* TASK OBJECTIVE: Reproduce the records below exactly; no pictures.

[SOURCE INFORMATION Boundary: Start]

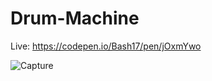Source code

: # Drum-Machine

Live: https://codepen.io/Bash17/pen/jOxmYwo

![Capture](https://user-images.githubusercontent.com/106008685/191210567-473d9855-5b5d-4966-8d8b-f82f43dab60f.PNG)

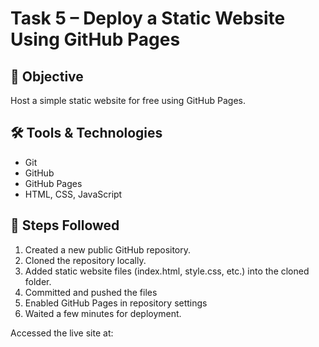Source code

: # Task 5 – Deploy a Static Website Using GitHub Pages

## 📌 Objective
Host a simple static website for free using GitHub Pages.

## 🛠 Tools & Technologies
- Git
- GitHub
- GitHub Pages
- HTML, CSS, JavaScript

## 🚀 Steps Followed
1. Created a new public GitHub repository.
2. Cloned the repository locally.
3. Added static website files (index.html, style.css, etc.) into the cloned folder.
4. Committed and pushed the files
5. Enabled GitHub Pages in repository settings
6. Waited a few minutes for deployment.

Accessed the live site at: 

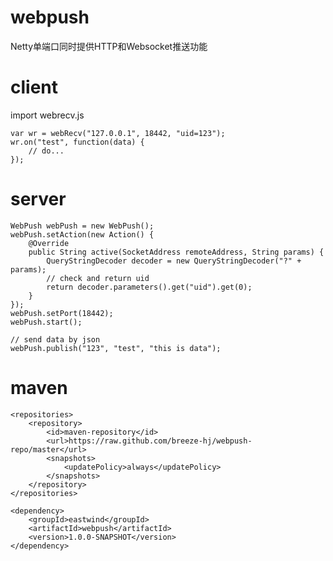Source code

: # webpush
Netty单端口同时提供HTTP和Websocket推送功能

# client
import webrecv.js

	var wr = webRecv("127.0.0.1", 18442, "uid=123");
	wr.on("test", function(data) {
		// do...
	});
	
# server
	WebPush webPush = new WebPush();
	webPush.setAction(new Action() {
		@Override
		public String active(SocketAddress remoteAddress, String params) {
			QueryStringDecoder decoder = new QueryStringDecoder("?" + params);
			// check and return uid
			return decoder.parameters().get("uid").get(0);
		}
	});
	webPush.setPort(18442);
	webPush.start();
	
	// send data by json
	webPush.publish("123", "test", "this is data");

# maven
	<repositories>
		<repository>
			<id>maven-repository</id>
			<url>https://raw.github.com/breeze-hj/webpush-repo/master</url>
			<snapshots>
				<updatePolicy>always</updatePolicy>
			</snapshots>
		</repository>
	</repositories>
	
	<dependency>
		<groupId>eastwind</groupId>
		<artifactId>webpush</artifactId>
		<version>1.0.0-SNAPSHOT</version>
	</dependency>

[SOURCE INFORMATION Boundary: End]

* OUTPUT OF THE EXERCISE:
Source code

: # Drum-Machine

Live: https://codepen.io/Bash17/pen/jOxmYwo

![Capture](https://user-images.githubusercontent.com/106008685/191210567-473d9855-5b5d-4966-8d8b-f82f43dab60f.PNG)

Source code

: # Task 5 – Deploy a Static Website Using GitHub Pages

## 📌 Objective
Host a simple static website for free using GitHub Pages.

## 🛠 Tools & Technologies
- Git
- GitHub
- GitHub Pages
- HTML, CSS, JavaScript

## 🚀 Steps Followed
1. Created a new public GitHub repository.
2. Cloned the repository locally.
3. Added static website files (index.html, style.css, etc.) into the cloned folder.
4. Committed and pushed the files
5. Enabled GitHub Pages in repository settings
6. Waited a few minutes for deployment.

Accessed the live site at: 

Source code

: # webpush
Netty单端口同时提供HTTP和Websocket推送功能

# client
import webrecv.js

	var wr = webRecv("127.0.0.1", 18442, "uid=123");
	wr.on("test", function(data) {
		// do...
	});
	
# server
	WebPush webPush = new WebPush();
	webPush.setAction(new Action() {
		@Override
		public String active(SocketAddress remoteAddress, String params) {
			QueryStringDecoder decoder = new QueryStringDecoder("?" + params);
			// check and return uid
			return decoder.parameters().get("uid").get(0);
		}
	});
	webPush.setPort(18442);
	webPush.start();
	
	// send data by json
	webPush.publish("123", "test", "this is data");

# maven
	<repositories>
		<repository>
			<id>maven-repository</id>
			<url>https://raw.github.com/breeze-hj/webpush-repo/master</url>
			<snapshots>
				<updatePolicy>always</updatePolicy>
			</snapshots>
		</repository>
	</repositories>
	
	<dependency>
		<groupId>eastwind</groupId>
		<artifactId>webpush</artifactId>
		<version>1.0.0-SNAPSHOT</version>
	</dependency>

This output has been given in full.